Los precios internacionales de los alimentos registraron un incremento de 1.6% durante el mes de abril, impulsados principalmente por el aumento de las tensiones geopolíticas en Oriente Medio y el encarecimiento de la energía a nivel global, factores que continúan afectando la cadena de suministro alimentaria.
El alza en los costos energéticos ha tenido un efecto directo sobre la producción, transporte y distribución de alimentos, lo que ha contribuido a presionar los precios en los mercados internacionales de productos básicos.
En este contexto la Organización de las Naciones Unidas para la Alimentación y la Agricultura, conocida como FAO, advirtió sobre un posible escenario de mayor vulnerabilidad en el sector agrícola mundial durante la segunda mitad de 2026, debido a la posible escasez de fertilizantes.

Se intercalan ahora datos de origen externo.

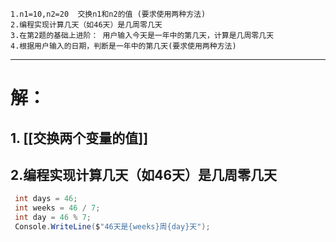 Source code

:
 ```
1.n1=10,n2=20  交换n1和n2的值 (要求使用两种方法)
2.编程实现计算几天（如46天）是几周零几天
3.在第2题的基础上进阶： 用户输入今天是一年中的第几天，计算是几周零几天
4.根据用户输入的日期，判断是一年中的第几天(要求使用两种方法)
```

---
# 解：
## 1. [[交换两个变量的值]]
## 2.编程实现计算几天（如46天）是几周零几天
```c#
 int days = 46;
 int weeks = 46 / 7;
 int day = 46 % 7;
 Console.WriteLine($"46天是{weeks}周{day}天");
``` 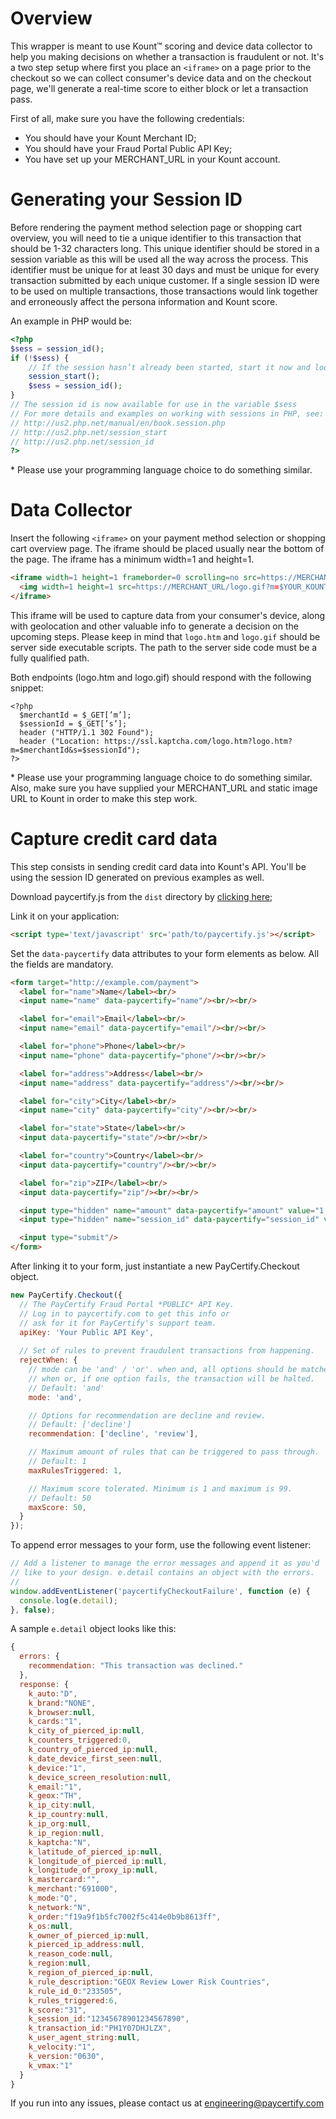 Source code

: # Overview

This wrapper is meant to use Kount&trade; scoring and device data collector to help you making decisions on whether a transaction is fraudulent or not. It's a two step setup where first you place an `<iframe>` on a page prior to the checkout so we can collect consumer's device data and on the checkout page, we'll generate a real-time score to either block or let a transaction pass.

First of all, make sure you have the following credentials:
- You should have your Kount Merchant ID;
- You should have your Fraud Portal Public API Key;
- You have set up your MERCHANT_URL in your Kount account.


# Generating your Session ID

Before rendering the payment method selection page or shopping cart overview, you will need to tie a unique identifier to this transaction that should be 1-32 characters long. This unique identifier should be stored in a session variable as this will be used all the way across the process. This identifier must be unique for at least 30 days and must be unique for every transaction submitted by each unique customer. If a single session ID were to be used on multiple transactions, those transactions would link together and erroneously affect the persona information and Kount score.

An example in PHP would be:

```php
<?php
$sess = session_id();
if (!$sess) {
    // If the session hasn’t already been started, start it now and look up the id
    session_start();
    $sess = session_id();
}
// The session id is now available for use in the variable $sess
// For more details and examples on working with sessions in PHP, see:
// http://us2.php.net/manual/en/book.session.php
// http://us2.php.net/session_start
// http://us2.php.net/session_id
?>
```

\* Please use your programming language choice to do something similar.


# Data Collector

Insert the following `<iframe>` on your payment method selection or shopping cart overview page. The iframe should be placed usually near the bottom of the page. The iframe has a minimum width=1 and height=1.

```html
<iframe width=1 height=1 frameborder=0 scrolling=no src=https://MERCHANT_URL/logo.htm? m=merchantId&s=sessionId>
  <img width=1 height=1 src=https://MERCHANT_URL/logo.gif?m=$YOUR_KOUNT_MERCHANT_ID&s=$YOUR_UNIQUE_SESSION_ID>
</iframe>
```

This iframe will be used to capture data from your consumer's device, along with geolocation and other valuable info to generate a decision on the upcoming steps. Please keep in mind that `logo.htm` and `logo.gif` should be server side executable scripts. The path to the server side code must be a fully qualified path.

Both endpoints (logo.htm and logo.gif) should respond with the following snippet:

```
<?php
  $merchantId = $_GET[’m’];
  $sessionId = $_GET[’s’];
  header ("HTTP/1.1 302 Found");
  header ("Location: https://ssl.kaptcha.com/logo.htm?logo.htm?m=$merchantId&s=$sessionId");
?>
```

\* Please use your programming language choice to do something similar. Also, make sure you have supplied your MERCHANT_URL and static image URL to Kount in order to make this step work.

# Capture credit card data

This step consists in sending credit card data into Kount's API. You'll be using the session ID generated on previous examples as well.

Download paycertify.js from the `dist` directory by [clicking here](https://github.com/PayCertify/wrappers/blob/master/js/dist/paycertify.js);


Link it on your application: 
```html
<script type='text/javascript' src='path/to/paycertify.js'></script>
```

Set the `data-paycertify` data attributes to your form elements as below. All the fields are mandatory.
```html
<form target="http://example.com/payment">
  <label for="name">Name</label><br/>
  <input name="name" data-paycertify="name"/><br/><br/>

  <label for="email">Email</label><br/>
  <input name="email" data-paycertify="email"/><br/><br/>

  <label for="phone">Phone</label><br/>
  <input name="phone" data-paycertify="phone"/><br/><br/>

  <label for="address">Address</label><br/>
  <input name="address" data-paycertify="address"/><br/><br/>

  <label for="city">City</label><br/>
  <input name="city" data-paycertify="city"/><br/><br/>

  <label for="state">State</label><br/>
  <input data-paycertify="state"/><br/><br/>

  <label for="country">Country</label><br/>
  <input data-paycertify="country"/><br/><br/>

  <label for="zip">ZIP</label><br/>
  <input data-paycertify="zip"/><br/><br/>

  <input type="hidden" name="amount" data-paycertify="amount" value="1.00"/>
  <input type="hidden" name="session_id" data-paycertify="session_id" value="$YOUR_SESSION_ID_FROM_PREVIOUS_STEPS"/>

  <input type="submit"/>
</form>
```

After linking it to your form, just instantiate a new PayCertify.Checkout object.

```js
new PayCertify.Checkout({
  // The PayCertify Fraud Portal *PUBLIC* API Key.
  // Log in to paycertify.com to get this info or
  // ask for it for PayCertify's support team.
  apiKey: 'Your Public API Key',
  
  // Set of rules to prevent fraudulent transactions from happening.
  rejectWhen: {
    // mode can be 'and' / 'or'. when and, all options should be matched. 
    // when or, if one option fails, the transaction will be halted.
    // Default: 'and'
    mode: 'and', 

    // Options for recommendation are decline and review.
    // Default: ['decline']
    recommendation: ['decline', 'review'],

    // Maximum amount of rules that can be triggered to pass through.
    // Default: 1
    maxRulesTriggered: 1,

    // Maximum score tolerated. Minimum is 1 and maximum is 99.
    // Default: 50
    maxScore: 50,
  }
});
```


To append error messages to your form, use the following event listener:
```js
// Add a listener to manage the error messages and append it as you'd
// like to your design. e.detail contains an object with the errors.
//
window.addEventListener('paycertifyCheckoutFailure', function (e) {
  console.log(e.detail);
}, false);
```

A sample `e.detail` object looks like this:

```js
{
  errors: {
    recommendation: "This transaction was declined." 
  },
  response: {
    k_auto:"D",
    k_brand:"NONE",
    k_browser:null,
    k_cards:"1",
    k_city_of_pierced_ip:null,
    k_counters_triggered:0,
    k_country_of_pierced_ip:null,
    k_date_device_first_seen:null,
    k_device:"1",
    k_device_screen_resolution:null,
    k_email:"1",
    k_geox:"TH",
    k_ip_city:null,
    k_ip_country:null,
    k_ip_org:null,
    k_ip_region:null,
    k_kaptcha:"N",
    k_latitude_of_pierced_ip:null,
    k_longitude_of_pierced_ip:null,
    k_longitude_of_proxy_ip:null,
    k_mastercard:"",
    k_merchant:"691000",
    k_mode:"Q",
    k_network:"N",
    k_order:"f19a9f1b5fc7002f5c414e0b9b8613ff",
    k_os:null,
    k_owner_of_pierced_ip:null,
    k_pierced_ip_address:null,
    k_reason_code:null,
    k_region:null,
    k_region_of_pierced_ip:null,
    k_rule_description:"GEOX Review Lower Risk Countries",
    k_rule_id_0:"233505",
    k_rules_triggered:6,
    k_score:"31",
    k_session_id:"12345678901234567890",
    k_transaction_id:"PH1Y07DHJLZX",
    k_user_agent_string:null,
    k_velocity:"1",
    k_version:"0630",
    k_vmax:"1"
  }
}
```

If you run into any issues, please contact us at [engineering@paycertify.com](mailto:engineering@paycertify.com)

Según el organismo la falta de insumos agrícolas podría reducir significativamente los rendimientos de cultivos esenciales, afectando la producción de cereales, aceites vegetales y carnes, lo que tendría un impacto directo en la seguridad alimentaria global.
La FAO alertó que la combinación de conflictos geopolíticos, altos costos de energía y restricciones en el suministro de fertilizantes podría generar presiones adicionales en los mercados, elevando los precios de los alimentos y afectando especialmente a los países más dependientes de las importaciones.
Expertos señalan que este panorama refuerza la necesidad de fortalecer las cadenas de suministro, diversificar fuentes de producción y promover políticas agrícolas sostenibles que permitan reducir la vulnerabilidad del sistema alimentario mundial ante crisis externas.
En medio de este escenario, se mantiene la preocupación internacional por la estabilidad de los precios de los alimentos básicos y su impacto en la inflación y el acceso a la alimentación en diversas regiones del mundo.